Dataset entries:
-*-*-
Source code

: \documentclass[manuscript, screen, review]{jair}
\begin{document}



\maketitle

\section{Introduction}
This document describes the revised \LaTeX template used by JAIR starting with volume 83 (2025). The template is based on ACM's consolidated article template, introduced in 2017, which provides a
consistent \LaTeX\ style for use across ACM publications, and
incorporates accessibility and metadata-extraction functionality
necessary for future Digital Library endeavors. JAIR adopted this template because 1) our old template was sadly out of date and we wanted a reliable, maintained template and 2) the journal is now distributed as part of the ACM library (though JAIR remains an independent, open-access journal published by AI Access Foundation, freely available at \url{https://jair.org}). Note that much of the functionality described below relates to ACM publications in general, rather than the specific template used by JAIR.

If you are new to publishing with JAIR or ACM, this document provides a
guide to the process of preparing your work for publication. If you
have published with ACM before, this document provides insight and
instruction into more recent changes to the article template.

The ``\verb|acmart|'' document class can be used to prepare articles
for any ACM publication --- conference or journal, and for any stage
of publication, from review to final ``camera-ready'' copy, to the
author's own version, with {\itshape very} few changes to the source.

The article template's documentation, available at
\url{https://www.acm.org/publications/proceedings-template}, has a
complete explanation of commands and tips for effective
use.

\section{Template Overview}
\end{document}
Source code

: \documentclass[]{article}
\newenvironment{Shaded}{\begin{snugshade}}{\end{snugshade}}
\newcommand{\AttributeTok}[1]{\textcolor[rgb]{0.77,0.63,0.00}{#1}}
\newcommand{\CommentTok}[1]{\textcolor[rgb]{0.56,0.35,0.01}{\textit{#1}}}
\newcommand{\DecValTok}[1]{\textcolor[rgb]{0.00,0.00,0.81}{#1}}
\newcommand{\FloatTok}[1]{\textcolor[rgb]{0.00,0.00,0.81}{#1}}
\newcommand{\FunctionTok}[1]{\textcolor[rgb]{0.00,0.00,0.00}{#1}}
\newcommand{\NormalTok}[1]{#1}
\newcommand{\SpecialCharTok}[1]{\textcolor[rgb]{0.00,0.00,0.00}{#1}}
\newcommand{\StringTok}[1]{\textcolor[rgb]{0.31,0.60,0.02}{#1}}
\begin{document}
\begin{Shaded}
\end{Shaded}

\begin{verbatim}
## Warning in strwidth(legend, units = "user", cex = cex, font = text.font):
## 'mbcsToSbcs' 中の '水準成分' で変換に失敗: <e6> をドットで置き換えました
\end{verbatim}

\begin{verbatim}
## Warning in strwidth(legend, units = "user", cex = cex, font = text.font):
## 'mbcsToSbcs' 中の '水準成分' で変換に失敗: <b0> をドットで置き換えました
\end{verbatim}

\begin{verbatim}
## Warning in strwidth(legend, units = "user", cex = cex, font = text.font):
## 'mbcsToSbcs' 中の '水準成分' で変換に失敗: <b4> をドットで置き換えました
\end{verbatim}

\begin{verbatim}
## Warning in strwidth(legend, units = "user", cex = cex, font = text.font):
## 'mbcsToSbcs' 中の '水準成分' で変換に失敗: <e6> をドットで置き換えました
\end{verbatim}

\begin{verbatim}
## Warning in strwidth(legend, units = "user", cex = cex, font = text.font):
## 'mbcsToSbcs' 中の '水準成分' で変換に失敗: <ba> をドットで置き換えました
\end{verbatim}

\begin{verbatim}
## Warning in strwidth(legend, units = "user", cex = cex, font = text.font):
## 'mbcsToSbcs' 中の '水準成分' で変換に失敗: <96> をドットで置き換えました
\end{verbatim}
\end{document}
-*-*-
> [Work instruction] All of the data above should be reproduced exactly, with nothing left out.

> [Solution for this exercise]
Source code

: \documentclass[manuscript, screen, review]{jair}
\begin{document}



\maketitle

\section{Introduction}
This document describes the revised \LaTeX template used by JAIR starting with volume 83 (2025). The template is based on ACM's consolidated article template, introduced in 2017, which provides a
consistent \LaTeX\ style for use across ACM publications, and
incorporates accessibility and metadata-extraction functionality
necessary for future Digital Library endeavors. JAIR adopted this template because 1) our old template was sadly out of date and we wanted a reliable, maintained template and 2) the journal is now distributed as part of the ACM library (though JAIR remains an independent, open-access journal published by AI Access Foundation, freely available at \url{https://jair.org}). Note that much of the functionality described below relates to ACM publications in general, rather than the specific template used by JAIR.

If you are new to publishing with JAIR or ACM, this document provides a
guide to the process of preparing your work for publication. If you
have published with ACM before, this document provides insight and
instruction into more recent changes to the article template.

The ``\verb|acmart|'' document class can be used to prepare articles
for any ACM publication --- conference or journal, and for any stage
of publication, from review to final ``camera-ready'' copy, to the
author's own version, with {\itshape very} few changes to the source.

The article template's documentation, available at
\url{https://www.acm.org/publications/proceedings-template}, has a
complete explanation of commands and tips for effective
use.

\section{Template Overview}
\end{document}
Source code

: \documentclass[]{article}
\newenvironment{Shaded}{\begin{snugshade}}{\end{snugshade}}
\newcommand{\AttributeTok}[1]{\textcolor[rgb]{0.77,0.63,0.00}{#1}}
\newcommand{\CommentTok}[1]{\textcolor[rgb]{0.56,0.35,0.01}{\textit{#1}}}
\newcommand{\DecValTok}[1]{\textcolor[rgb]{0.00,0.00,0.81}{#1}}
\newcommand{\FloatTok}[1]{\textcolor[rgb]{0.00,0.00,0.81}{#1}}
\newcommand{\FunctionTok}[1]{\textcolor[rgb]{0.00,0.00,0.00}{#1}}
\newcommand{\NormalTok}[1]{#1}
\newcommand{\SpecialCharTok}[1]{\textcolor[rgb]{0.00,0.00,0.00}{#1}}
\newcommand{\StringTok}[1]{\textcolor[rgb]{0.31,0.60,0.02}{#1}}
\begin{document}
\begin{Shaded}
\end{Shaded}

\begin{verbatim}
## Warning in strwidth(legend, units = "user", cex = cex, font = text.font):
## 'mbcsToSbcs' 中の '水準成分' で変換に失敗: <e6> をドットで置き換えました
\end{verbatim}

\begin{verbatim}
## Warning in strwidth(legend, units = "user", cex = cex, font = text.font):
## 'mbcsToSbcs' 中の '水準成分' で変換に失敗: <b0> をドットで置き換えました
\end{verbatim}

\begin{verbatim}
## Warning in strwidth(legend, units = "user", cex = cex, font = text.font):
## 'mbcsToSbcs' 中の '水準成分' で変換に失敗: <b4> をドットで置き換えました
\end{verbatim}

\begin{verbatim}
## Warning in strwidth(legend, units = "user", cex = cex, font = text.font):
## 'mbcsToSbcs' 中の '水準成分' で変換に失敗: <e6> をドットで置き換えました
\end{verbatim}

\begin{verbatim}
## Warning in strwidth(legend, units = "user", cex = cex, font = text.font):
## 'mbcsToSbcs' 中の '水準成分' で変換に失敗: <ba> をドットで置き換えました
\end{verbatim}

\begin{verbatim}
## Warning in strwidth(legend, units = "user", cex = cex, font = text.font):
## 'mbcsToSbcs' 中の '水準成分' で変換に失敗: <96> をドットで置き換えました
\end{verbatim}
\end{document}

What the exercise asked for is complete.